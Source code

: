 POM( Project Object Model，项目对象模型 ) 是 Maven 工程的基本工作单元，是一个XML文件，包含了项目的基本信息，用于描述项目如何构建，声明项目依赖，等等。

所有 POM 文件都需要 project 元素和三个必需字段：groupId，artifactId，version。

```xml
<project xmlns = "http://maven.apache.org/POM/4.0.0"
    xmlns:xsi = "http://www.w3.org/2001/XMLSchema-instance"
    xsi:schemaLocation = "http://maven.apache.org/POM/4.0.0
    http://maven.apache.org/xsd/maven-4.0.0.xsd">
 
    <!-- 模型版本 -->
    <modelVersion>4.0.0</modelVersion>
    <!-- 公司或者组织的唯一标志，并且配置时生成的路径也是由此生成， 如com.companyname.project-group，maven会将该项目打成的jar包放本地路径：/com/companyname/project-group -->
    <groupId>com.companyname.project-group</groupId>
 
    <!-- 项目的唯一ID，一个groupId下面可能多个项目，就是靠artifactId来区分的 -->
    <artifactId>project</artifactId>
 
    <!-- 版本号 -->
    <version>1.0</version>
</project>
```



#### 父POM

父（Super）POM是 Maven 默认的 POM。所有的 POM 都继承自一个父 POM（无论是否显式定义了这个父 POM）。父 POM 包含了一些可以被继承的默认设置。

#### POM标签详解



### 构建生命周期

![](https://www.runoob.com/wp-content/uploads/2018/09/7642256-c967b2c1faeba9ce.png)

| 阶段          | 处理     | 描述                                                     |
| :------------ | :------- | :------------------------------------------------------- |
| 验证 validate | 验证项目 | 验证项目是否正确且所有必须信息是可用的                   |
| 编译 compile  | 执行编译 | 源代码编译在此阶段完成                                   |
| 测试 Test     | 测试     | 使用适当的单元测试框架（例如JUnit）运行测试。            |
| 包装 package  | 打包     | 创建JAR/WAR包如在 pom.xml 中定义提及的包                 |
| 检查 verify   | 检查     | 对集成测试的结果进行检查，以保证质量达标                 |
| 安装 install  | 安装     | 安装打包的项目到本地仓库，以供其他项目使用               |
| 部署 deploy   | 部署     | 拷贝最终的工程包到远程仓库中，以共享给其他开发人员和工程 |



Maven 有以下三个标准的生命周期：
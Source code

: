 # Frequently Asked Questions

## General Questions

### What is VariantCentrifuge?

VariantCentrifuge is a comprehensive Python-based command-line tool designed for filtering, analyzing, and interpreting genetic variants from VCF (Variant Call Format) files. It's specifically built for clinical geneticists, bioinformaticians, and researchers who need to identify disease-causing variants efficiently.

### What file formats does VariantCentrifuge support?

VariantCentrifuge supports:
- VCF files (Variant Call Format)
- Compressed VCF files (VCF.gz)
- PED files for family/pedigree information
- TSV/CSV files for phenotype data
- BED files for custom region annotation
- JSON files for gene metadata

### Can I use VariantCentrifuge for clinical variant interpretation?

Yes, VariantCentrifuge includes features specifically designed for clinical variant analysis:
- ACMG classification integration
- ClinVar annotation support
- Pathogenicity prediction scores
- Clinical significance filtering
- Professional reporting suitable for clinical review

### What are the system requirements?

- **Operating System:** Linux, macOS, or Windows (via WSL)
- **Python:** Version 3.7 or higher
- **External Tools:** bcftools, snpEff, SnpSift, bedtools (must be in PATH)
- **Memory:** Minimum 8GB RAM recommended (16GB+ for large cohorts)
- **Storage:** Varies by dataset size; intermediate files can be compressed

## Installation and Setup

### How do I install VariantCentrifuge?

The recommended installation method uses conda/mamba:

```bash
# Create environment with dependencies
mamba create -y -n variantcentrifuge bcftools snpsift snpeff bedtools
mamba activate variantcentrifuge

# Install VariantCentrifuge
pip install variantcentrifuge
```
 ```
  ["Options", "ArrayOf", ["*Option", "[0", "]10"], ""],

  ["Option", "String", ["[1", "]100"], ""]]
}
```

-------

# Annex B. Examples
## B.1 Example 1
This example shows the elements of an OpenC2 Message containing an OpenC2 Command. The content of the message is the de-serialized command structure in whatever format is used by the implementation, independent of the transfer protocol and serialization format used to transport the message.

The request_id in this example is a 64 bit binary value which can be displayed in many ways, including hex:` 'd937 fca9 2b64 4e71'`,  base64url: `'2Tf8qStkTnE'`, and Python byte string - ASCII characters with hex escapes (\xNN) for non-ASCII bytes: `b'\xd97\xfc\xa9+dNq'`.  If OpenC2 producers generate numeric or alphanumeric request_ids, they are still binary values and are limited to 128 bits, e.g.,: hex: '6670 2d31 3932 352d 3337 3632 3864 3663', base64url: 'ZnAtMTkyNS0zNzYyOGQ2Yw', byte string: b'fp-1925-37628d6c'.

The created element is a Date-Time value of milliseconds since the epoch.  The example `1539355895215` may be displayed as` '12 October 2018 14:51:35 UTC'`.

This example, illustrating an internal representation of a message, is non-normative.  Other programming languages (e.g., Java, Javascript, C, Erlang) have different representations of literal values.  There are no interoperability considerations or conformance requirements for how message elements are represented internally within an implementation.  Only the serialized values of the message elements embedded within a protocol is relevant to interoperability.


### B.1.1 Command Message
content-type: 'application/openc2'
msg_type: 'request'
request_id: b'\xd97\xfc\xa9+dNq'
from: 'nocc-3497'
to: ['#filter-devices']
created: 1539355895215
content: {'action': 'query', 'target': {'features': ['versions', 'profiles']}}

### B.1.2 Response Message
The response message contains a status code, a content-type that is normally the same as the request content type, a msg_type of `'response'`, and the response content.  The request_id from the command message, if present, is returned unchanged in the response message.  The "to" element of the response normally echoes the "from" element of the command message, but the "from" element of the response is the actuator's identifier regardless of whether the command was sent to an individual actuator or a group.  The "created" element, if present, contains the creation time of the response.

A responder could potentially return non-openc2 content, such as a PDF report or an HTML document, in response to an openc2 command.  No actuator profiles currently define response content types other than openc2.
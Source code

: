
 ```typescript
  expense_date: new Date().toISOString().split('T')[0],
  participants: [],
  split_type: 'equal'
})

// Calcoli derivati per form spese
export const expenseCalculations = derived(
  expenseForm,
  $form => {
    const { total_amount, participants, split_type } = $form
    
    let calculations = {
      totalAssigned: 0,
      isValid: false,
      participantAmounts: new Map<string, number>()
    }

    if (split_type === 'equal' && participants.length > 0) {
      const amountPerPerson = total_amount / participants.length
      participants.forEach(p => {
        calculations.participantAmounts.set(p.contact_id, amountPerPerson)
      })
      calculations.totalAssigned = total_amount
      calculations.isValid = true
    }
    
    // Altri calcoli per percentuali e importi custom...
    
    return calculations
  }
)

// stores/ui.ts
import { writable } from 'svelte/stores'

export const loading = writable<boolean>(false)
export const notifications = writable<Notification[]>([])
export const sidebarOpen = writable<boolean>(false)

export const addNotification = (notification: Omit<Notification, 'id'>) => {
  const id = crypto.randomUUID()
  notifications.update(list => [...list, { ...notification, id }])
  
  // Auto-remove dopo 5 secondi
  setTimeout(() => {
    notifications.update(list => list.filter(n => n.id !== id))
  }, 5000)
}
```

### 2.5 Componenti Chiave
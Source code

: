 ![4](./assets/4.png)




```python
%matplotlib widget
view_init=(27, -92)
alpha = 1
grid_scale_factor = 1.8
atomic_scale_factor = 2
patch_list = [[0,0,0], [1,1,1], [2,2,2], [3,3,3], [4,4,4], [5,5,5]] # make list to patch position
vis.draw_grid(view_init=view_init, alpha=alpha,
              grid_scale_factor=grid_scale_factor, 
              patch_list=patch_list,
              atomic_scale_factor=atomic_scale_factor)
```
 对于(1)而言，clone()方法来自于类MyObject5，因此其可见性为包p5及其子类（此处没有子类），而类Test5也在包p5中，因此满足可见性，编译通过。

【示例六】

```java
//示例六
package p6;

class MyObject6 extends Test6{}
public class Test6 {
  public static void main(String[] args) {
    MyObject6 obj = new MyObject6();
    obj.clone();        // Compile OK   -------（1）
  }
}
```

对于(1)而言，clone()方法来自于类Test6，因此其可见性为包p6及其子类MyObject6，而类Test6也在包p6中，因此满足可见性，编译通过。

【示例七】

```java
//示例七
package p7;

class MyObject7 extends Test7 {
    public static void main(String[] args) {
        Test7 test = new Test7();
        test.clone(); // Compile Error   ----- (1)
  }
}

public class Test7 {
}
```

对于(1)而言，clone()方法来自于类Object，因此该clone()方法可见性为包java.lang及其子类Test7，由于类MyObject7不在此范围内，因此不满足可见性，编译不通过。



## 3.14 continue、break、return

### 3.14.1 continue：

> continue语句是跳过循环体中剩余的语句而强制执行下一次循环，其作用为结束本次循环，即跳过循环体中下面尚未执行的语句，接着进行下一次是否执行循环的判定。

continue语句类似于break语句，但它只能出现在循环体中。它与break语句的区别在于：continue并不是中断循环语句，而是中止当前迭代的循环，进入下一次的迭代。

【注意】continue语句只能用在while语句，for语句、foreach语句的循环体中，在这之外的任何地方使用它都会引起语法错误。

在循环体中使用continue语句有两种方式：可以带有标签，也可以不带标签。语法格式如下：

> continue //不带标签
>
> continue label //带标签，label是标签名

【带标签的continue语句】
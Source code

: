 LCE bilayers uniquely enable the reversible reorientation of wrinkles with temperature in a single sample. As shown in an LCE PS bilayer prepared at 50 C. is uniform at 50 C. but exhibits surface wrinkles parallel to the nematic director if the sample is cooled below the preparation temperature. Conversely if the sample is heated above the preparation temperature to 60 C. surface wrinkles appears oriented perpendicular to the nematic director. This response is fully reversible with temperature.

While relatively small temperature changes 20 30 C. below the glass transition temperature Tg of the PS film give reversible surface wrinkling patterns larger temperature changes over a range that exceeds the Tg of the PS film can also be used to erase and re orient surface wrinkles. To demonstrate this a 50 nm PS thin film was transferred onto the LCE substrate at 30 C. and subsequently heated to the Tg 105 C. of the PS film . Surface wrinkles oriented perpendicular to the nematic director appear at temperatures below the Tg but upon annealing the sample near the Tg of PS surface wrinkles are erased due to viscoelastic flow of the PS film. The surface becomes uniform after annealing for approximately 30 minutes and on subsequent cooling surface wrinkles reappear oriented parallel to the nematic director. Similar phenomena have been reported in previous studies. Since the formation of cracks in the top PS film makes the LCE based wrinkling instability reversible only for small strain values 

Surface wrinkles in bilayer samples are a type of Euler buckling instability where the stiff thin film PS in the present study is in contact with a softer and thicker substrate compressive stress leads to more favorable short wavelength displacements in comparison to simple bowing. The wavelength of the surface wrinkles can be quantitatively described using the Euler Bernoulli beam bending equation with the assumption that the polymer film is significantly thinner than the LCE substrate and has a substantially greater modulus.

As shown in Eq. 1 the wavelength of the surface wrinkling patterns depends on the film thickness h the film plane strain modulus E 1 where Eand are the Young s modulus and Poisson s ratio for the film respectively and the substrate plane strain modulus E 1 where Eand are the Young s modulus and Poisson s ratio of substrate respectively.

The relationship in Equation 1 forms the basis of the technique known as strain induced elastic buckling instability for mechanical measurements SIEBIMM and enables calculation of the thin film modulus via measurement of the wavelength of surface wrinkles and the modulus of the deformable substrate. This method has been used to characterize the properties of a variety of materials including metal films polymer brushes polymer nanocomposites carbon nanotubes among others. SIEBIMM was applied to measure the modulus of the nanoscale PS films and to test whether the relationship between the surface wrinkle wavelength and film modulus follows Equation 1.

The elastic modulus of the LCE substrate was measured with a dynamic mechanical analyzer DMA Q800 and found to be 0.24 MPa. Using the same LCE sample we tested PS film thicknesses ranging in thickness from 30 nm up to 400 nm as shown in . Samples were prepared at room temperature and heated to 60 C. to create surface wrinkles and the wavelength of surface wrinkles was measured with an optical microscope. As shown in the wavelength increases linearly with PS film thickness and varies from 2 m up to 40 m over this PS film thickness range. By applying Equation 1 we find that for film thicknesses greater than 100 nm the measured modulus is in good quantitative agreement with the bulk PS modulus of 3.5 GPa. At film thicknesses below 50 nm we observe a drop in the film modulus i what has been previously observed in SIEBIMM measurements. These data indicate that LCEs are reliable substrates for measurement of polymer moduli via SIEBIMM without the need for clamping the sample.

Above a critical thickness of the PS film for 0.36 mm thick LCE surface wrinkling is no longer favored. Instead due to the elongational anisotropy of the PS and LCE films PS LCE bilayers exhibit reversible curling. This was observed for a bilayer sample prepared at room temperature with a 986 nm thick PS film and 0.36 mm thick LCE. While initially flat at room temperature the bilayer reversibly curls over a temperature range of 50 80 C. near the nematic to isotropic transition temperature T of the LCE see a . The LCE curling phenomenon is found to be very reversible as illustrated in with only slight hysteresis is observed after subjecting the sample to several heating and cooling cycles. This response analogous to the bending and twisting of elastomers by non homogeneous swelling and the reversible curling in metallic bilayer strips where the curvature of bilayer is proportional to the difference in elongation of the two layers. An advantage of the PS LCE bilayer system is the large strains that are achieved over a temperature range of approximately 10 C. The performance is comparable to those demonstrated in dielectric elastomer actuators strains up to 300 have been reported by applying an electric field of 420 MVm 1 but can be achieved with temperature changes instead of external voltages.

**What is needed:** Your answer must be a single number: how many lines in this listing hold the string "export"? Please add nothing else.

**Answer area:** 5